The Christian Church is persecuted in China

In October 2022, Yang Jianxin, an evangelical pastor in the central province of Henan, was sentenced to five years in prison for printing Bibles considered “illegal” and violating the Chinese regime’s strict control over the dissemination of religious content.

This man of faith from the city of Lingbao was accused of “enemy propaganda”, as defined by the CCP after his onslaught against the Reformed Church, where Jang Jianxin opposed the principles of the Three Autonomies since 2018.

A schism between the Communist leadership and the Christian churches within Reformism resulted, to which the CCP responded with the desecration of holy symbols and demolishing temples that same year.

The ecumenical council of the Three Autonomies dominated by CCP

The CCP controls the entry of Christian literature into the national territory. For this purpose, the coordinator of religious affairs, Lei Shi Hong, determines the amounts and which churches receive them. He branded as “pornography” the bibles printed by the evangelical pastor.

Yang Jianxin had entrusted, in 2021, to a local printing company to print sacred texts, but this company betrayed him. As a result, on February 7, 2022, the prosecutor’s office of the city of Lingbao in Henan arrested him.

He was sentenced to five years in prison for the crimes of “enemy propaganda” and “spiritual contamination” after the judge considered the bibles as “pornography.”

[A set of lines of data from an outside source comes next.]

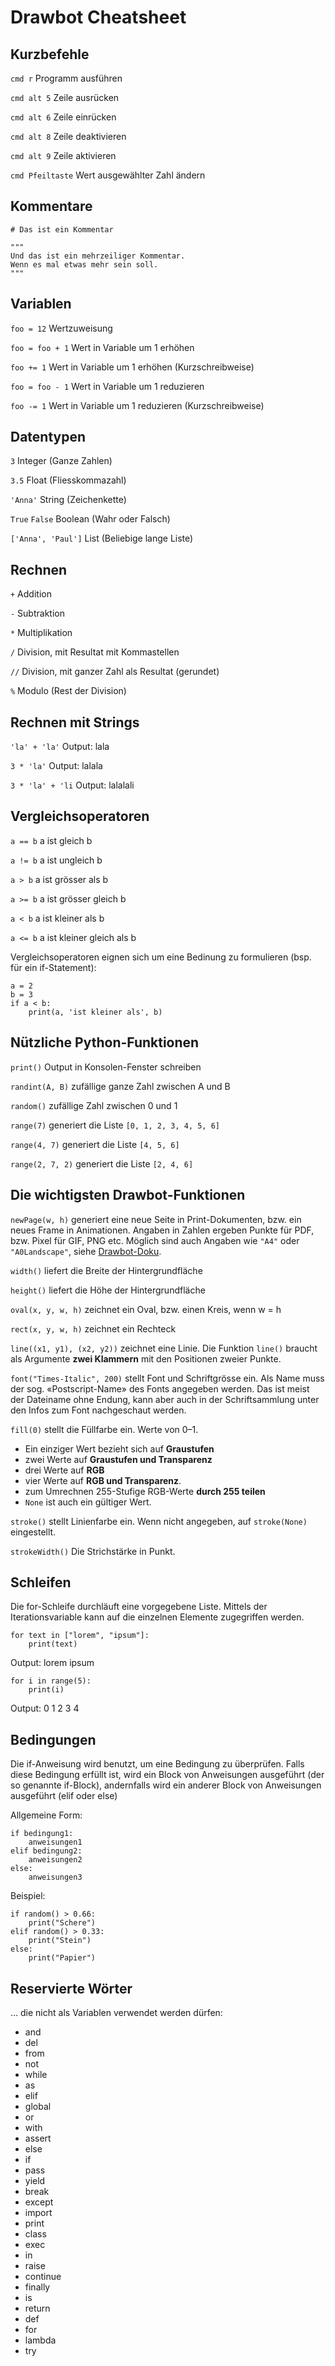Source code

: # Drawbot Cheatsheet

## Kurzbefehle

`cmd r` Programm ausführen

`cmd alt 5` Zeile ausrücken

`cmd alt 6` Zeile einrücken

`cmd alt 8` Zeile deaktivieren

`cmd alt 9` Zeile aktivieren

`cmd Pfeiltaste` Wert ausgewählter Zahl ändern

## Kommentare

`# Das ist ein Kommentar`

    """
    Und das ist ein mehrzeiliger Kommentar.
    Wenn es mal etwas mehr sein soll.
    """

## Variablen

`foo = 12` Wertzuweisung

`foo = foo + 1` Wert in Variable um 1 erhöhen

`foo += 1` Wert in Variable um 1 erhöhen (Kurzschreibweise)

`foo = foo - 1` Wert in Variable um 1 reduzieren

`foo -= 1` Wert in Variable um 1 reduzieren (Kurzschreibweise)

## Datentypen

`3` Integer (Ganze Zahlen)

`3.5` Float (Fliesskommazahl)

`'Anna'` String (Zeichenkette)

`True` `False` Boolean (Wahr oder Falsch)

`['Anna', 'Paul']` List (Beliebige lange Liste) 

## Rechnen

`+` Addition

`-` Subtraktion

`*` Multiplikation

`/` Division, mit Resultat mit Kommastellen

`//` Division, mit ganzer Zahl als Resultat (gerundet)

`%` Modulo (Rest der Division)

## Rechnen mit Strings

`'la' + 'la'` Output: lala
    
`3 * 'la'` Output: lalala

`3 * 'la' + 'li` Output: lalalali

## Vergleichsoperatoren 

`a == b` a ist gleich b

`a != b` a ist ungleich b

`a > b` a ist grösser als b

`a >= b` a ist grösser gleich b

`a < b` a ist kleiner als b

`a <= b` a ist kleiner gleich als b

Vergleichsoperatoren eignen sich um eine Bedinung zu formulieren (bsp. für ein if-Statement): 

    a = 2
    b = 3
    if a < b: 
        print(a, 'ist kleiner als', b)


## Nützliche Python-Funktionen

`print()` Output in Konsolen-Fenster schreiben

`randint(A, B)` zufällige ganze Zahl zwischen A und B

`random()` zufällige Zahl zwischen 0 und 1

`range(7)` generiert die Liste `[0, 1, 2, 3, 4, 5, 6]`

`range(4, 7)` generiert die Liste `[4, 5, 6]`

`range(2, 7, 2)` generiert die Liste `[2, 4, 6]`

## Die wichtigsten Drawbot-Funktionen

`newPage(w, h)` generiert eine neue Seite in Print-Dokumenten, bzw. ein neues Frame in Animationen. Angaben in Zahlen ergeben Punkte für PDF, bzw. Pixel für GIF, PNG etc. Möglich sind auch Angaben wie `"A4"` oder `"A0Landscape"`, siehe [Drawbot-Doku](https://www.drawbot.com/content/canvas/pages.html?highlight=newpage).

`width()` liefert die Breite der Hintergrundfläche

`height()` liefert die Höhe der Hintergrundfläche

`oval(x, y, w, h)` zeichnet ein Oval, bzw. einen Kreis, wenn w = h

`rect(x, y, w, h)` zeichnet ein Rechteck

`line((x1, y1), (x2, y2))` zeichnet eine Linie. Die Funktion `line()` braucht als Argumente **zwei Klammern** mit den Positionen zweier Punkte.

`font("Times-Italic", 200)` stellt Font und Schriftgrösse ein. Als Name muss der sog. «Postscript-Name» des Fonts angegeben werden. Das ist meist der Dateiname ohne Endung, kann aber auch in der Schriftsammlung unter den Infos zum Font nachgeschaut werden.

`fill(0)` stellt die Füllfarbe ein. Werte von 0–1.

- Ein einziger Wert bezieht sich auf **Graustufen**
- zwei Werte auf **Graustufen und Transparenz**
- drei Werte auf **RGB**
- vier Werte auf **RGB und Transparenz**.
- zum Umrechnen 255-Stufige RGB-Werte **durch 255 teilen**
- `None` ist auch ein gültiger Wert.

`stroke()` stellt Linienfarbe ein. Wenn nicht angegeben, auf `stroke(None)` eingestellt.

`strokeWidth()` Die Strichstärke in Punkt.

## Schleifen

Die for-Schleife durchläuft eine vorgegebene Liste. Mittels der Iterationsvariable kann auf die einzelnen Elemente zugegriffen werden. 

    for text in ["lorem", "ipsum"]:
        print(text)
        
Output: lorem ipsum 

    for i in range(5):
        print(i)

Output: 0 1 2 3 4 

## Bedingungen
Die if-Anweisung wird benutzt, um eine Bedingung zu überprüfen. Falls diese Bedingung erfüllt ist, wird ein Block von Anweisungen ausgeführt (der so genannte if-Block), andernfalls wird ein anderer Block von Anweisungen ausgeführt (elif oder else)

Allgemeine Form:

    if bedingung1:
        anweisungen1
    elif bedingung2:
        anweisungen2
    else:
        anweisungen3    

Beispiel:

    if random() > 0.66:
        print("Schere")
    elif random() > 0.33:
        print("Stein")
    else:
        print("Papier")

## Reservierte Wörter

… die nicht als Variablen verwendet werden dürfen:

- and
- del
- from
- not
- while
- as
- elif
- global
- or
- with
- assert
- else
- if
- pass
- yield
- break
- except
- import
- print
- class
- exec
- in
- raise
- continue
- finally
- is
- return
- def
- for
- lambda
- try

Regulatory framework for religious affairs in China

Article 36 of the Communist Constitution confirms that the Chinese regime guarantees freedom of belief and clarifies in the letter that no state organization, individual, or social group can force a citizen to accept or not accept a religious faith.

However, in spirit, the Magna Carta states that no one may use religion against the order of society or hinder the activities of the State’s educational system since religious groups shall not be subject to the power of foreign domination.

A brief historical sketch points out the CCP’s perversity towards faith when in 1982, the Constitution, last amended in 2004, clearly drew the line of religious persecution.

In 1994 rules were implemented regulating the religious activities of foreigners in China, which prevented “Western penetration.”

By the year 2000, an implementing regulation of the Regulations for Religious Activities of Foreigners put an end to the relative freedom enjoyed by missionaries in the country.

And in 2004, the Regulations on Religious Affairs required excessive formalities for the Registration of Religious Ministers.

The Chinese Communist Party recognizes only five religions

The CCP is officially atheist. However, it acknowledges Buddhism, Catholicism, Taoism, Islam, and Protestantism as religions practiced on national territory, all of which, without exception, are persecuted by the communist apparatus.

Secret statistics show a growing number of popular religions and a dozen forbidden spiritual communities, fueling the rise of religious persecution in a country with the highest rates of conscientious objectors in prison.